Exercise goal: Scan the material below for lines with the word "your" and report how many there are, with nothing added.

Data:
____________
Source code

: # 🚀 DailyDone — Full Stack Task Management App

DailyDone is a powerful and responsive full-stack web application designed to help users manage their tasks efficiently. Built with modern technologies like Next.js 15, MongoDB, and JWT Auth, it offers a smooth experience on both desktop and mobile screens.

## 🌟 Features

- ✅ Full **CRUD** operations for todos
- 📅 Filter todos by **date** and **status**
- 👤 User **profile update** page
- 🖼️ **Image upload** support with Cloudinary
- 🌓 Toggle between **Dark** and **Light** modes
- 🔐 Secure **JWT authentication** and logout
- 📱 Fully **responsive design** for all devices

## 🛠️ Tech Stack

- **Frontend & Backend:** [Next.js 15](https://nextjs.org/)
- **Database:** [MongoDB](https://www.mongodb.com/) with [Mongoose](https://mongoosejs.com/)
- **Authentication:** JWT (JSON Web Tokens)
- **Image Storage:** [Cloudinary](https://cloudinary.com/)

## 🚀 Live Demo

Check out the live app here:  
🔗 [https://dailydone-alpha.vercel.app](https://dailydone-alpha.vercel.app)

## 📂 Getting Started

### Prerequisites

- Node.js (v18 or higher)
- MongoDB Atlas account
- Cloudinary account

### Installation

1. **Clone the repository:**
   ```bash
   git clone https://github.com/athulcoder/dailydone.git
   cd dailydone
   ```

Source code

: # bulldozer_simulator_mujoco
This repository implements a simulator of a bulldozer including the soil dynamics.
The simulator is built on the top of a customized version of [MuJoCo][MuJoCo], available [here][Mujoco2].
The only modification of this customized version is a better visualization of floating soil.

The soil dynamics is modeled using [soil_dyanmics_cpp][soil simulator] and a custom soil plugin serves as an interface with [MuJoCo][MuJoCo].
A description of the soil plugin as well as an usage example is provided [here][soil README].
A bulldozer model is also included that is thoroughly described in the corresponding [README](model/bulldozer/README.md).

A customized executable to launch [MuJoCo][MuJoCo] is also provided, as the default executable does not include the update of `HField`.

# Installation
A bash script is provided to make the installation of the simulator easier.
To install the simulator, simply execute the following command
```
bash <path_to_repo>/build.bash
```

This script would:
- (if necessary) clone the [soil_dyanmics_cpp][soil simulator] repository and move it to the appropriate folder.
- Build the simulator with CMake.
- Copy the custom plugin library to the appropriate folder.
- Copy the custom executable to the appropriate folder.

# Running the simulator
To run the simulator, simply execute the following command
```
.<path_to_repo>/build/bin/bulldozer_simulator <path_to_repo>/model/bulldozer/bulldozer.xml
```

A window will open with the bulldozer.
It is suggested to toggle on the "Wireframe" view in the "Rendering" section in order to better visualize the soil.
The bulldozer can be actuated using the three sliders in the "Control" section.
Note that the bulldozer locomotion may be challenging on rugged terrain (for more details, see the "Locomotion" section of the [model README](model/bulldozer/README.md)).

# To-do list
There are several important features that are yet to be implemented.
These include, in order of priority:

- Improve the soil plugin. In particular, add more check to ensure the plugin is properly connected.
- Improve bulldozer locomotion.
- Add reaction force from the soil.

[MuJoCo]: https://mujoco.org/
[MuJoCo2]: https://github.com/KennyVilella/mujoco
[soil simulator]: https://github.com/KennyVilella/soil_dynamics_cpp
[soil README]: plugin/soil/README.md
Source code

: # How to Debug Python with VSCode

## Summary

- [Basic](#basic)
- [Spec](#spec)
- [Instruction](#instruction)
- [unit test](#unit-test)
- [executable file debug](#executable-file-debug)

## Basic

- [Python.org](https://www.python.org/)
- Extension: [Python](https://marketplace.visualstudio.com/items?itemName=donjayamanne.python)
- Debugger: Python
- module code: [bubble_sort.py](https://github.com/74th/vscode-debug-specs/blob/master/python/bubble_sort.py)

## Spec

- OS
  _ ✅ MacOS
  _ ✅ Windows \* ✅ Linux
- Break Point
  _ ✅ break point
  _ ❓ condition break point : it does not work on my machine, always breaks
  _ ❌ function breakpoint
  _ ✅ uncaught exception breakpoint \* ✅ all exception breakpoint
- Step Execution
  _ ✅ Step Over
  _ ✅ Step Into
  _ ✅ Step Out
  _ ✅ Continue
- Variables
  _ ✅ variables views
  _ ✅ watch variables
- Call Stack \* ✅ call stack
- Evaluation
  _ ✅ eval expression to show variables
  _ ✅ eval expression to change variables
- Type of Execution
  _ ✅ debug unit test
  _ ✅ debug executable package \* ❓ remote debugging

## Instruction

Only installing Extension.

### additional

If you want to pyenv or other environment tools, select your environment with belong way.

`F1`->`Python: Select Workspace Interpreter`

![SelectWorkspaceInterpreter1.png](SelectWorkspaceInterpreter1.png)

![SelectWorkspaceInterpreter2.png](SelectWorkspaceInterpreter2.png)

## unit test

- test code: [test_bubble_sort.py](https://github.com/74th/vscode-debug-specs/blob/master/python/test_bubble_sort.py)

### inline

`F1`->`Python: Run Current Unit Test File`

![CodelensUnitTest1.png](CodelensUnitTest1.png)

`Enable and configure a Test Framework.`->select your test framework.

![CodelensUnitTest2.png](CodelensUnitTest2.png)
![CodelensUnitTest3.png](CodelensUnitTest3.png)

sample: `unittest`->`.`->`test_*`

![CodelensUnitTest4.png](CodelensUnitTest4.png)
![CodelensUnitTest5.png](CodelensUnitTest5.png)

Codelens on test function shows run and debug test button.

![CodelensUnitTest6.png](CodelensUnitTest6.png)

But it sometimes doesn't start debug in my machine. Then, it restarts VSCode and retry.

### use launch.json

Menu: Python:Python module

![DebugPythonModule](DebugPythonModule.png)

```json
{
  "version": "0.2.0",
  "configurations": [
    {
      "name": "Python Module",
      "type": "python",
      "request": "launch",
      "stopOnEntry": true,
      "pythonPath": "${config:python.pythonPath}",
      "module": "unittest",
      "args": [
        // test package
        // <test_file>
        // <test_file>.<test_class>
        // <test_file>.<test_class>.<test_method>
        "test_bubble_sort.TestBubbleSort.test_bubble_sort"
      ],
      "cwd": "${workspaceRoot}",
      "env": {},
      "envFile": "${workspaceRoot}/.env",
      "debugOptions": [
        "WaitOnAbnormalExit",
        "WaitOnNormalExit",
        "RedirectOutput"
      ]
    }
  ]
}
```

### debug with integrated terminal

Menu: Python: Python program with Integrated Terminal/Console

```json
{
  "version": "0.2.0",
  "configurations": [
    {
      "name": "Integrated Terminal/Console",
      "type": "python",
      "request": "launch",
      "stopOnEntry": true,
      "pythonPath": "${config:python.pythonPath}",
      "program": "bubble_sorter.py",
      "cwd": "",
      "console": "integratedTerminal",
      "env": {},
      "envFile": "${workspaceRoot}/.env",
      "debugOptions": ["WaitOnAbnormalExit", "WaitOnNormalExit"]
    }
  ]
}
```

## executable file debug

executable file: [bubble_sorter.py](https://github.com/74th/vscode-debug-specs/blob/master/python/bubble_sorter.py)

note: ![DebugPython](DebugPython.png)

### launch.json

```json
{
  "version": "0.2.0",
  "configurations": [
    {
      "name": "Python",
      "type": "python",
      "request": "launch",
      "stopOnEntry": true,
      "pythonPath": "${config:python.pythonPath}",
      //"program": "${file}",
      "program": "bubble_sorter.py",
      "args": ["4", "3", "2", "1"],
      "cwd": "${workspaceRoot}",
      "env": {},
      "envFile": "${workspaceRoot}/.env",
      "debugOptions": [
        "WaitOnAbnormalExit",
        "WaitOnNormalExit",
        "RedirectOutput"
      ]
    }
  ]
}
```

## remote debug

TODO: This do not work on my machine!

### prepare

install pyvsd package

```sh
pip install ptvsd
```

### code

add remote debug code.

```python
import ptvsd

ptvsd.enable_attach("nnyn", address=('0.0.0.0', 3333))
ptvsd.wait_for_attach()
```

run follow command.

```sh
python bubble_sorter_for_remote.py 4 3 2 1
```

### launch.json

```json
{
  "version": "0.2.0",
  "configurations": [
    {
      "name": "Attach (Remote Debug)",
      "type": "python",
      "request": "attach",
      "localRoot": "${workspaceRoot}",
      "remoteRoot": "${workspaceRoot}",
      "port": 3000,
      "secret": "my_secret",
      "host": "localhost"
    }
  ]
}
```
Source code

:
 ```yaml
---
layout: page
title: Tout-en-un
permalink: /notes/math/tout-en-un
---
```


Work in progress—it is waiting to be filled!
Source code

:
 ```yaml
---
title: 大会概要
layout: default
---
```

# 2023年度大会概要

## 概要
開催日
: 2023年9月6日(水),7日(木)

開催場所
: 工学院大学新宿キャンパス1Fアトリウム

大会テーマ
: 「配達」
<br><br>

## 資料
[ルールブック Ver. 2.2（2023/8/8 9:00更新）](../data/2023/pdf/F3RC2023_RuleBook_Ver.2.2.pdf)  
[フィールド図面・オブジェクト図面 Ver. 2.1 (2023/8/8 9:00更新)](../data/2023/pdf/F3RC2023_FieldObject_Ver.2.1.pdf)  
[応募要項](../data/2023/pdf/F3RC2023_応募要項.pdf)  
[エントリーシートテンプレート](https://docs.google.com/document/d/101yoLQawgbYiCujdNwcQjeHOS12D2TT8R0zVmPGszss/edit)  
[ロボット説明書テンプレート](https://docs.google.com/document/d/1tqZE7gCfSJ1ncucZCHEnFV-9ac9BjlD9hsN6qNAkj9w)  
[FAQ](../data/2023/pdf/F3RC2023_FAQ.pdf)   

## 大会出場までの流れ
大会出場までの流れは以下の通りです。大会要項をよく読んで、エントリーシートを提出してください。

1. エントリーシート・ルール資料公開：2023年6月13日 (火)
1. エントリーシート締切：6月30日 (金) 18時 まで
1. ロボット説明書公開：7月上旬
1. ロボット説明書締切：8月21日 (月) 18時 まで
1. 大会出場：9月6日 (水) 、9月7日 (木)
____________
Completed exercise: 2